CWRU student, poet Christopher Cannon on telling the stories of the dead


Matt Hooke, A&E Editor

Christopher Cannon’s first exposure to gang culture came at the age of 11 when he witnessed his brother’s gang initiation.

“I grew up in violence,” said Cannon. “Just constant, constant violence.”

Now, the 27-year-old fourth-year history and English major is working on a collection of poetry called “Death Dance.” His work aims to tell the stories of those who were unable to escape the gang violence that surrounded him growing up in East Cleveland and to speak for those who cannot speak for themselves.

“This project has transfigured into me telling the stories of people who I knew growing up, most of whom died in really senseless acts of violence, and giving them the chance to speak after death,” said Cannon.

Cannon plans to use “Death Dance” for his English capstone. The poems in the collection often shift between Cannon’s voice and the voice of people who Cannon grew up with. The work moves from precise descriptions of events in a singular person’s life and then changes to talk about a broader socio-cultural experience.
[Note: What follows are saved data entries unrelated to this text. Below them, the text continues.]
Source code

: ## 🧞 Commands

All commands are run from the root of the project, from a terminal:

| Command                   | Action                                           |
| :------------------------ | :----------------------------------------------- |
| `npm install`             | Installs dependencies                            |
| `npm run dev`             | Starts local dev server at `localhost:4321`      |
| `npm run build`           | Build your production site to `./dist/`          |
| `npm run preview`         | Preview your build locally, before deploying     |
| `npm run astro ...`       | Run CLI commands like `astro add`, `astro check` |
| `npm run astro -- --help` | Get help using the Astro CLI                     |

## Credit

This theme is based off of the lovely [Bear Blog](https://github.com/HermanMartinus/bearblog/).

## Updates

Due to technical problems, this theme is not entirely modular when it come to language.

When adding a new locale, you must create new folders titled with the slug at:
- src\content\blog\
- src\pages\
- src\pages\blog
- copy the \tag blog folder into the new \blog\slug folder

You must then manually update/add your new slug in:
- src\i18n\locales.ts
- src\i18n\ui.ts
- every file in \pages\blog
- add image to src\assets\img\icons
Cannon said he had an interest in literature from a young age and always did well in school.

He credits his dad for his love of reading. He exposed Cannon to books related to marginalized people, especially black people, that helped him gain an understanding of himself separate from the Eurocentric public school curriculum. Cannon said the ability to have pride in his black identity saved his life.

“I think it’s something I always came back to,” said Cannon. “My sense of self and sense of culture and pride in my ancestral heritage pushed me to go back to school.”

Cannon’s writing focused on social events that affected his family—things like riots, race relations, the prison-industrial complex and institutional racism—but rarely took a self reflective tone.

Once Cannon came to Case Western Reserve University, after transferring from Cuyahoga Community College, he gained enough distance from his past to reflect on his upbringing. He first began writing about his own experiences in professor Sarah Gridley’s poetry workshop last year.

Cannon’s ability to discuss immediate issues, while still using mythology, history and his imagination to create a great sense of depth structure, stuck out to Gridley. Gridley said Cannon responded well to comments from his fellow poets and learned how omission can be a great tool in a writer’s arsenal.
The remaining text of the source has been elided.